The scroll (with possibly a second partial one kept together with it), containing a Greek translation of the "Twelve Minor Prophets", was already old by the time it was brought into the cave, since it was dated to ca. 50 BC. Some 60 years later, in March 2021, archaeologists discovered new fragments belonging to the same scroll, a Greek translation of the Book of the Twelve, different from the Septuagint and with the name of God, Yahweh, written in Old Hebrew script among the otherwise Greek text. The newly discovered fragments, which belong to the Books of Zechariah and Nahum, contain surprising variations compared to the Masoretic Text commonly used today. No scroll fragments had been discovered by archaeologists in the previous approximately 60 years.

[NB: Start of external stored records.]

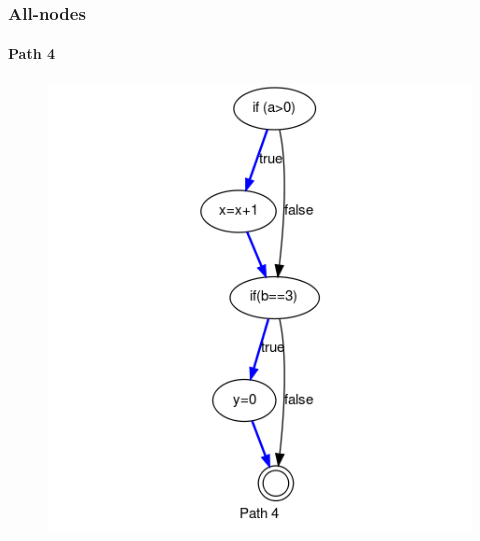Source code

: \begin{frame}[c, hasprev=true, hasnext=false]
\frametitle{All-nodes}
\framesubtitle{Path 4}

\begin{figure}
	\centering
	\includegraphics[scale=.3]{aux/examples/all-nodes/all-nodes-criterion-example-path-4}
\end{figure}
\end{frame}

===Chalcolithic child burial===
The partially mummified 6000-year-old remains of a child, probably a girl aged between 6 and 12, were found in March 2021 under two flat stones in a shallow pit grave with the help of CT (CAT) scan. The burial dates to the Chalcolithic period. The child had been buried in a fetal position and covered with a cloth resembling a small blanket, wrapped around its head and chest, but not its feet.

===Neolithic basket===
A 10,500 year old Neolithic era basket was discovered in the cave. It is made by weaving. The basket, described by the Israel Antiquities Authority as the world's oldest intact woven basket, was preserved due to the desert's arid climate. It could hold around 90-100 liters and dates to the Pre-Pottery Neolithic period, predating the Dead Sea Scrolls by over eight millennia.